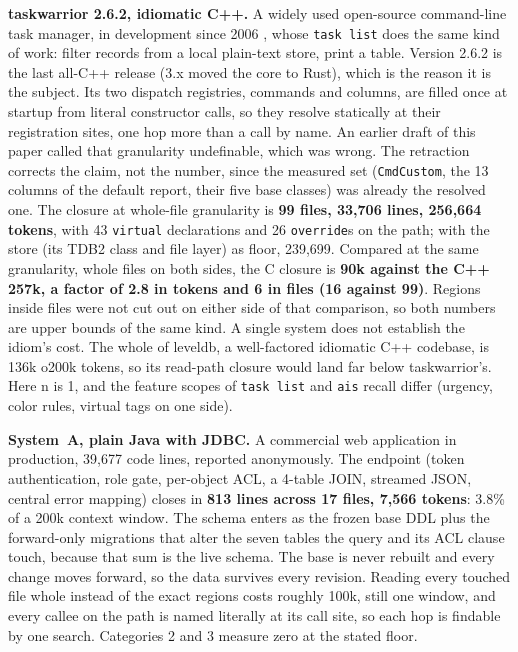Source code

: \documentclass[journal]{IEEEtran}
\begin{document}
\textbf{taskwarrior 2.6.2, idiomatic C++.} A widely used open-source
command-line task manager, in development since 2006 \cite{taskwarrior},
whose \texttt{task list} does the same kind of work: filter records from a local
plain-text store, print a table. Version 2.6.2 is the last all-C++ release
(3.x moved the core to Rust), which is the reason it is the subject. Its two
dispatch registries, commands and columns, are filled once at startup from
literal constructor calls, so they resolve statically at their registration
sites, one hop more than a call by name. An earlier draft of this paper
called that granularity undefinable, which was wrong. The retraction
corrects the claim, not the number, since the measured set
(\texttt{CmdCustom}, the 13 columns of the default report, their five base
classes) was already the resolved one. The closure at whole-file
granularity is \textbf{99
files, 33,706 lines, 256,664 tokens}, with 43 \texttt{virtual} declarations
and 26 \texttt{override}s on the path; with the store (its TDB2 class and file layer) as
floor, 239,699. Compared at the same granularity, whole files on
both sides, the C closure is \textbf{90k against the C++ 257k, a factor of
2.8 in tokens and 6 in files (16 against 99)}. Regions inside files were not
cut out on either side of that comparison, so both numbers are upper bounds
of the same kind. A single
system does not establish the idiom's cost. The whole of leveldb, a well-factored idiomatic C++
codebase, is 136k o200k tokens, so its read-path closure would land far below
taskwarrior's. Here n is 1, and the feature scopes of \texttt{task list} and
\texttt{ais} recall differ (urgency, color rules, virtual tags on one side).

\textbf{System~A, plain Java with JDBC.} A commercial web application in
production, 39,677 code lines, reported anonymously. The endpoint (token
authentication, role gate, per-object ACL, a 4-table JOIN, streamed JSON,
central error mapping) closes in \textbf{813 lines across 17 files, 7,566
tokens}: 3.8\% of a 200k context window. The schema enters as the frozen
base DDL plus the forward-only migrations that alter the seven tables the
query and its ACL clause touch, because that sum is the live schema. The
base is never rebuilt and every change moves forward, so the data survives
every revision. Reading every touched file whole instead of the exact
regions costs roughly 100k, still one window, and every callee on the path
is named literally at its call site, so each hop is findable by one search.
Categories 2 and 3 measure zero at the stated floor.
\end{document}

Action item:
The line containing "floor, 239,699. Compared" marks the end; please output exactly the lines of the listing above from its first line through that line, without pictures.

Answer:
Source code

: \documentclass[journal]{IEEEtran}
\begin{document}
\textbf{taskwarrior 2.6.2, idiomatic C++.} A widely used open-source
command-line task manager, in development since 2006 \cite{taskwarrior},
whose \texttt{task list} does the same kind of work: filter records from a local
plain-text store, print a table. Version 2.6.2 is the last all-C++ release
(3.x moved the core to Rust), which is the reason it is the subject. Its two
dispatch registries, commands and columns, are filled once at startup from
literal constructor calls, so they resolve statically at their registration
sites, one hop more than a call by name. An earlier draft of this paper
called that granularity undefinable, which was wrong. The retraction
corrects the claim, not the number, since the measured set
(\texttt{CmdCustom}, the 13 columns of the default report, their five base
classes) was already the resolved one. The closure at whole-file
granularity is \textbf{99
files, 33,706 lines, 256,664 tokens}, with 43 \texttt{virtual} declarations
and 26 \texttt{override}s on the path; with the store (its TDB2 class and file layer) as
floor, 239,699. Compared at the same granularity, whole files on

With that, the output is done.